Gaziantep Spices; photo source – Gaziantep Mutfagi 

Have you ever been to Gaziantep? Did you ever have a chance to sample its delicious cuisine reflecting a rich culinary heritage? The last time I have been to Gaziantep was a few years ago; the aromas, spices, the red pepper paste, dried peppers and aubergines adorning the markets.. all still fresh in my mind. With my roots going back to Antakya, I am familiar with these wonderful aromas and spices, and now delighted to get know this delicious cuisine a bit better, I hope you will feel the same way too.

Dried peppers, aubergine, okra features often in Gaziantep Cuisine

Gaziantep cuisine reflects a rich culinary heritage of various civilizations dating back to thousands years ago and with the regional flora and fauna, from Central Asia to Anatolia, the Balkans, Europe and Caucasus. During the festivities, the kitchens of Gaziantep produces the delicious and traditional Yuvarlama  -or Yuvalama in local dialect— ,Gaziantep’s favorite dish. On the three-day Bayram Festivities at the end of Ramadan, it is served in every home, rich or poor. Rolling the tiny ground rice dumplings is both easier and more enjoyable when family members and neighbors get together to share the work. The dish is accompanied by rice pilaf with vermicelli. Yuvarlama is a marvelous combination of different flavors and textures.

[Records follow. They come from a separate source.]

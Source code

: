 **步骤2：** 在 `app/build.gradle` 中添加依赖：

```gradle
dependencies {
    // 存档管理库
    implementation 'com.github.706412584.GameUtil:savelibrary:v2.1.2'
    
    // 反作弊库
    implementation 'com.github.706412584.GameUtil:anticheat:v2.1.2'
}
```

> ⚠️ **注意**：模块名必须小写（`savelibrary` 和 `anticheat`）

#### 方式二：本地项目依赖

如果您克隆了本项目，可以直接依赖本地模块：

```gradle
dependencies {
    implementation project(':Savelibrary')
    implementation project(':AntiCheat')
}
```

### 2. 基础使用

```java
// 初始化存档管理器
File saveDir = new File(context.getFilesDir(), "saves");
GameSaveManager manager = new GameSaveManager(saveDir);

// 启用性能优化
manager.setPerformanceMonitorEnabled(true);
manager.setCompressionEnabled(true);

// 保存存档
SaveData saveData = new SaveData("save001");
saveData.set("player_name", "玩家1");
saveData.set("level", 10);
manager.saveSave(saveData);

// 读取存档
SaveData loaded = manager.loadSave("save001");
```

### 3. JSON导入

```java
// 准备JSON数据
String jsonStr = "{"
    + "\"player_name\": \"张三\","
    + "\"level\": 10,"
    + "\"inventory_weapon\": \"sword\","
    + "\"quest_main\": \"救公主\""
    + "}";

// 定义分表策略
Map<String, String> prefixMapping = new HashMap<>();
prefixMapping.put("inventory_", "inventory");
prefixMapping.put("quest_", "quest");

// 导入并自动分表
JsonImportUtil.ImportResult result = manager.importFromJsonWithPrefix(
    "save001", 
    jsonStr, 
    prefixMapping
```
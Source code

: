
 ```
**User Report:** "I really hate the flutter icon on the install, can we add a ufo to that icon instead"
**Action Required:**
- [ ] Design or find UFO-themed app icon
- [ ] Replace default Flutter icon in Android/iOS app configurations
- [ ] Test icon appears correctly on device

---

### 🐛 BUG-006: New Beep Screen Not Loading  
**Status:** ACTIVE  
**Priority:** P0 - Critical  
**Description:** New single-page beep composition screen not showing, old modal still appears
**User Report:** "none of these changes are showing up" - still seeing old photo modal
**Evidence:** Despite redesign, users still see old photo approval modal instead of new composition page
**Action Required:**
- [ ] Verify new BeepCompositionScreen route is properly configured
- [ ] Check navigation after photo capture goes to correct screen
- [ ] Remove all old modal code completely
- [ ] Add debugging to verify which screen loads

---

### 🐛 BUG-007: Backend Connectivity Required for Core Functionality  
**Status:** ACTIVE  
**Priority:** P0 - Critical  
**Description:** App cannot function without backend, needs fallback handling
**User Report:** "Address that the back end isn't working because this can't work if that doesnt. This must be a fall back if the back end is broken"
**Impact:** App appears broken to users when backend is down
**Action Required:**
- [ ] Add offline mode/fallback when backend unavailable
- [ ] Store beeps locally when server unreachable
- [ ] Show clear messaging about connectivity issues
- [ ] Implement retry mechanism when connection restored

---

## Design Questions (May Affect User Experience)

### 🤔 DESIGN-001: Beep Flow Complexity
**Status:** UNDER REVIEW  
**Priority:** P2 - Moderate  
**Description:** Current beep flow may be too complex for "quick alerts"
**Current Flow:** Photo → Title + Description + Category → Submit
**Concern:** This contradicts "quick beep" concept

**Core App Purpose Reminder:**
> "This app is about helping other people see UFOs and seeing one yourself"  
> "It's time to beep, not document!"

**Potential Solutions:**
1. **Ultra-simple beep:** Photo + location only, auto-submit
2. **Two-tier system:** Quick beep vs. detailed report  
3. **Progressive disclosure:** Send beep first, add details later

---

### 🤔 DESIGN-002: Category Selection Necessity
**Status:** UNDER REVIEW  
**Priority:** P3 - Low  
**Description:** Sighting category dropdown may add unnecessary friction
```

Yuvarlama or Yuvalama, Gaziantep’s favorite dish. Photo source: Gaziantep Mutfagi 

How about Gaziantep’s world famous baklava? Please have a look at the story of Gaziantep’s melt-in-the-mouth baklava and how it’s made, featured at Gaziantep Mutfagi . Gaziantep is a culinary delight, a feast for all senses, hope you make it there sometime.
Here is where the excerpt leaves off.